> **WORK TO COMPLETE**
Each record should be written out exactly as given.

▬▬▬▬▬▬

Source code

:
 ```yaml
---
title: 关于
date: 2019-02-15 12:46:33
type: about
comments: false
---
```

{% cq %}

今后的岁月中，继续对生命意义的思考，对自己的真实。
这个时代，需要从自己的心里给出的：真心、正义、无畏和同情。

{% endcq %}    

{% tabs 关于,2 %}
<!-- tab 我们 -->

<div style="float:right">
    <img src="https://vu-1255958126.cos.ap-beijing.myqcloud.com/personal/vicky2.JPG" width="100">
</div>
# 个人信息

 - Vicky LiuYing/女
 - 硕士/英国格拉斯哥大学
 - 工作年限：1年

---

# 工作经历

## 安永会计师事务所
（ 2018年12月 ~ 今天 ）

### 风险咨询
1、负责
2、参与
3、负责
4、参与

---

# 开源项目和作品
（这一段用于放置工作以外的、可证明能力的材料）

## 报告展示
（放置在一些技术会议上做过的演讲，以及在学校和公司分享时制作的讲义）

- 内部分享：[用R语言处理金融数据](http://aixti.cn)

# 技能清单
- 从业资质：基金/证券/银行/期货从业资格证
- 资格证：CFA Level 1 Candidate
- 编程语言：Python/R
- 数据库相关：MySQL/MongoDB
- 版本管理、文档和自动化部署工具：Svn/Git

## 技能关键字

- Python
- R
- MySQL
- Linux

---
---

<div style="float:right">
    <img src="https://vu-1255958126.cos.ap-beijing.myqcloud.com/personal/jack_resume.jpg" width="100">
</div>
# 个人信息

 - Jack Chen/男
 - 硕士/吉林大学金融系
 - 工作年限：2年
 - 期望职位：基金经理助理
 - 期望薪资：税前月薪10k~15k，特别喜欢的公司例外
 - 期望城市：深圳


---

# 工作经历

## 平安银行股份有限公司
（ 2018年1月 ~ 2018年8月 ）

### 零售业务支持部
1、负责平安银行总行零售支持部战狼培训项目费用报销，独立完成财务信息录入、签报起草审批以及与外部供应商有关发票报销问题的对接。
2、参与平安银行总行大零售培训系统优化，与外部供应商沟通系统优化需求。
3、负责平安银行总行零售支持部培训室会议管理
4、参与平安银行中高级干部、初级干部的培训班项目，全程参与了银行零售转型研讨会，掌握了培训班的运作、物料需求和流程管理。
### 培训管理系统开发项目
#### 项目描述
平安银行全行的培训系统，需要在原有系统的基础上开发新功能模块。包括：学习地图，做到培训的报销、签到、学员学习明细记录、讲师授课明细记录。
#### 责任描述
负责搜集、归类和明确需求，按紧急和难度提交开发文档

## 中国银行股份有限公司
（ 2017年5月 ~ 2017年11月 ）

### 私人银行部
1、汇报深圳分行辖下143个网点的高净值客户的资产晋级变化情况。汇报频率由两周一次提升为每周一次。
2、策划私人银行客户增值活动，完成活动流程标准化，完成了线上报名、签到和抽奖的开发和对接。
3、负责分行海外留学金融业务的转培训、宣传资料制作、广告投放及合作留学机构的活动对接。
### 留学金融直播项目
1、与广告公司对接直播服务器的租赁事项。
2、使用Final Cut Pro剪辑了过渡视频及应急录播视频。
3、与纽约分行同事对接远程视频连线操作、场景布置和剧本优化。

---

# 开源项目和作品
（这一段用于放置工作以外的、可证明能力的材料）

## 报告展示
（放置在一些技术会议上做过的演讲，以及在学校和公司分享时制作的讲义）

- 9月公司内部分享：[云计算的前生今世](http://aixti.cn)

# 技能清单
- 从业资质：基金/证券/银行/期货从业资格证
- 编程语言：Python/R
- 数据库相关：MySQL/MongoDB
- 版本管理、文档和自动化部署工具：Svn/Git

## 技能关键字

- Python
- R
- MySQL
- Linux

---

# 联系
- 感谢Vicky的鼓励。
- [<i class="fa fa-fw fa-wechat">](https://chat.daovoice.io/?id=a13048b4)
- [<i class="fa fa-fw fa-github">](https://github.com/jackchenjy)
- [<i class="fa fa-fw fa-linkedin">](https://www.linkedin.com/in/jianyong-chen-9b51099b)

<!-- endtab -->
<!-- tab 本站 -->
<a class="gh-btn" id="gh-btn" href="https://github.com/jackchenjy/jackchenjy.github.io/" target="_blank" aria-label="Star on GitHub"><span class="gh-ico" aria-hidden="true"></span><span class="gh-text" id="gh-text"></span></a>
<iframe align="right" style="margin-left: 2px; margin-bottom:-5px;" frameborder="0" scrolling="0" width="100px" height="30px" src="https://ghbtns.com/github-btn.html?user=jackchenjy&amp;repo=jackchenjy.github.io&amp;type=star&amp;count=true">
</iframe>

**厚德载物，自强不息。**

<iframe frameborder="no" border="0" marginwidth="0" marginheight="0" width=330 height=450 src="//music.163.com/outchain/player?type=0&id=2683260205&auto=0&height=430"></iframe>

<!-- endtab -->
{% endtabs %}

▬▬▬▬▬▬

> **RESPONSE TO THIS TASK**
Source code

:
 ```yaml
---
title: 关于
date: 2019-02-15 12:46:33
type: about
comments: false
---
```

{% cq %}

今后的岁月中，继续对生命意义的思考，对自己的真实。
这个时代，需要从自己的心里给出的：真心、正义、无畏和同情。

{% endcq %}    

{% tabs 关于,2 %}
<!-- tab 我们 -->

<div style="float:right">
    <img src="https://vu-1255958126.cos.ap-beijing.myqcloud.com/personal/vicky2.JPG" width="100">
</div>
# 个人信息

 - Vicky LiuYing/女
 - 硕士/英国格拉斯哥大学
 - 工作年限：1年

---

# 工作经历

## 安永会计师事务所
（ 2018年12月 ~ 今天 ）

### 风险咨询
1、负责
2、参与
3、负责
4、参与

---

# 开源项目和作品
（这一段用于放置工作以外的、可证明能力的材料）

## 报告展示
（放置在一些技术会议上做过的演讲，以及在学校和公司分享时制作的讲义）

- 内部分享：[用R语言处理金融数据](http://aixti.cn)

# 技能清单
- 从业资质：基金/证券/银行/期货从业资格证
- 资格证：CFA Level 1 Candidate
- 编程语言：Python/R
- 数据库相关：MySQL/MongoDB
- 版本管理、文档和自动化部署工具：Svn/Git

## 技能关键字

- Python
- R
- MySQL
- Linux

---
---

<div style="float:right">
    <img src="https://vu-1255958126.cos.ap-beijing.myqcloud.com/personal/jack_resume.jpg" width="100">
</div>
# 个人信息

 - Jack Chen/男
 - 硕士/吉林大学金融系
 - 工作年限：2年
 - 期望职位：基金经理助理
 - 期望薪资：税前月薪10k~15k，特别喜欢的公司例外
 - 期望城市：深圳


---

# 工作经历

## 平安银行股份有限公司
（ 2018年1月 ~ 2018年8月 ）

### 零售业务支持部
1、负责平安银行总行零售支持部战狼培训项目费用报销，独立完成财务信息录入、签报起草审批以及与外部供应商有关发票报销问题的对接。
2、参与平安银行总行大零售培训系统优化，与外部供应商沟通系统优化需求。
3、负责平安银行总行零售支持部培训室会议管理
4、参与平安银行中高级干部、初级干部的培训班项目，全程参与了银行零售转型研讨会，掌握了培训班的运作、物料需求和流程管理。
### 培训管理系统开发项目
#### 项目描述
平安银行全行的培训系统，需要在原有系统的基础上开发新功能模块。包括：学习地图，做到培训的报销、签到、学员学习明细记录、讲师授课明细记录。
#### 责任描述
负责搜集、归类和明确需求，按紧急和难度提交开发文档

## 中国银行股份有限公司
（ 2017年5月 ~ 2017年11月 ）

### 私人银行部
1、汇报深圳分行辖下143个网点的高净值客户的资产晋级变化情况。汇报频率由两周一次提升为每周一次。
2、策划私人银行客户增值活动，完成活动流程标准化，完成了线上报名、签到和抽奖的开发和对接。
3、负责分行海外留学金融业务的转培训、宣传资料制作、广告投放及合作留学机构的活动对接。
### 留学金融直播项目
1、与广告公司对接直播服务器的租赁事项。
2、使用Final Cut Pro剪辑了过渡视频及应急录播视频。
3、与纽约分行同事对接远程视频连线操作、场景布置和剧本优化。

---

# 开源项目和作品
（这一段用于放置工作以外的、可证明能力的材料）

## 报告展示
（放置在一些技术会议上做过的演讲，以及在学校和公司分享时制作的讲义）

- 9月公司内部分享：[云计算的前生今世](http://aixti.cn)

# 技能清单
- 从业资质：基金/证券/银行/期货从业资格证
- 编程语言：Python/R
- 数据库相关：MySQL/MongoDB
- 版本管理、文档和自动化部署工具：Svn/Git

## 技能关键字

- Python
- R
- MySQL
- Linux

---

# 联系
- 感谢Vicky的鼓励。
- [<i class="fa fa-fw fa-wechat">](https://chat.daovoice.io/?id=a13048b4)
- [<i class="fa fa-fw fa-github">](https://github.com/jackchenjy)
- [<i class="fa fa-fw fa-linkedin">](https://www.linkedin.com/in/jianyong-chen-9b51099b)

<!-- endtab -->
<!-- tab 本站 -->
<a class="gh-btn" id="gh-btn" href="https://github.com/jackchenjy/jackchenjy.github.io/" target="_blank" aria-label="Star on GitHub"><span class="gh-ico" aria-hidden="true"></span><span class="gh-text" id="gh-text"></span></a>
<iframe align="right" style="margin-left: 2px; margin-bottom:-5px;" frameborder="0" scrolling="0" width="100px" height="30px" src="https://ghbtns.com/github-btn.html?user=jackchenjy&amp;repo=jackchenjy.github.io&amp;type=star&amp;count=true">
</iframe>

**厚德载物，自强不息。**

<iframe frameborder="no" border="0" marginwidth="0" marginheight="0" width=330 height=450 src="//music.163.com/outchain/player?type=0&id=2683260205&auto=0&height=430"></iframe>

<!-- endtab -->
{% endtabs %}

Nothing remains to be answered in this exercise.